御曹司の蜜愛は溺れるほど甘い~どうしても、恋だと知りたくない。~
(さて……)
気を取り直し、ぐるっとガーデンを見回す。
美しいグリーンが生い茂る庭には上座も下座もなく、大きな円卓がいくつも並べられていて、それぞれに食事を楽しんだり、おしゃべりに花を咲かせている。
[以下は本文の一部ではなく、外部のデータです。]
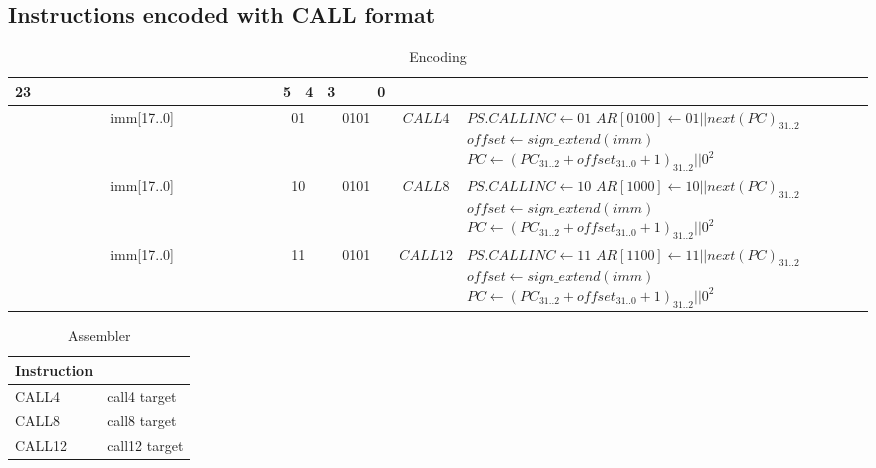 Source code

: \subsection{Instructions encoded with CALL format}
\begin{longtable}{llllllllllllllllllllllll  p{1cm}  p{7cm} | }
	\caption{Encoding\label{long}}\\
	23 & & & & & & & & & & & & & & & & & & 5 & 4 & 3 & & & 0 & &
	\multicolumn{1}{c}{}\\
	\hline
	\multicolumn{18}{|c|}{imm[17..0]} & \multicolumn{2}{c|}{01} & \multicolumn{4}{c|}{0101} & \multicolumn{1}{c|}{$CALL4$} & $PS.CALLINC \leftarrow {01}$ \newline $AR[0100] \leftarrow 01||next(PC)_{31..2}$ \newline $offset \leftarrow sign\_extend(imm)$ \newline $PC \leftarrow (PC_{31..2}+offset_{31..0}+1)_{31..2}||0^2$\\ \hline
	\multicolumn{18}{|c|}{imm[17..0]} & \multicolumn{2}{c|}{10} & \multicolumn{4}{c|}{0101} & \multicolumn{1}{c|}{$CALL8$} &$PS.CALLINC \leftarrow {10}$ \newline $AR[1000] \leftarrow 10||next(PC)_{31..2}$ \newline $offset \leftarrow sign\_extend(imm)$ \newline $PC \leftarrow (PC_{31..2}+offset_{31..0}+1)_{31..2}||0^2$\\ \hline
	\multicolumn{18}{|c|}{imm[17..0]} & \multicolumn{2}{c|}{11} & \multicolumn{4}{c|}{0101} & \multicolumn{1}{c|}{$CALL12$} & $PS.CALLINC \leftarrow {11}$ \newline $AR[1100] \leftarrow 11||next(PC)_{31..2}$ \newline $offset \leftarrow sign\_extend(imm)$ \newline $PC \leftarrow (PC_{31..2}+offset_{31..0}+1)_{31..2}||0^2$\\ \hline
\end{longtable}

\begin{longtable}{|p{5cm}|p{5cm}|}
	\caption{Assembler\label{long}}\\
	\hline
	Instruction & \\
	\hline
	CALL4 & call4 target\\ \hline
	CALL8 & call8 target\\ \hline
	CALL12 & call12 target\\ \hline
\end{longtable}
とりあえず新しい飲み物をもらってテーブルに戻ろうかと思ったところで、
「君、蓮杖さんだよね」
と、背後から声を掛けられた。
「はい?」
振り返ると、そこにはかなり背の高い美男子が立っていた。
見上げるほど背が高く、上等なドレススーツを身にまとっている。
まるで絵画から抜け出してきたような、涼やかで凛々しい、雰囲気のある男性だ。
自分にこんな美男子の知り合いがいただろうかと少し悩んだ後、ハッとした。
「もしかして、槙さんですか!?」
「そうだよ。久しぶり」
青年はにっこりと微笑む。
そう、なんと早穂子に声をかけてきたのは槙白臣だった。
「えっ、どっ、どうしてここに?」
「俺も招待客だからね」
激しく動揺してしまった早穂子に、白臣がさわやかに答える。
「あ……そっか……そうですよね……」
鶴田はカノーロの社員で、白臣はカノーロの御曹司、専務だ。
彼がここにいておかしなことはまったくない。
一瞬、『バッカスの会』でのことを思い出して、胸がざわついてしまった。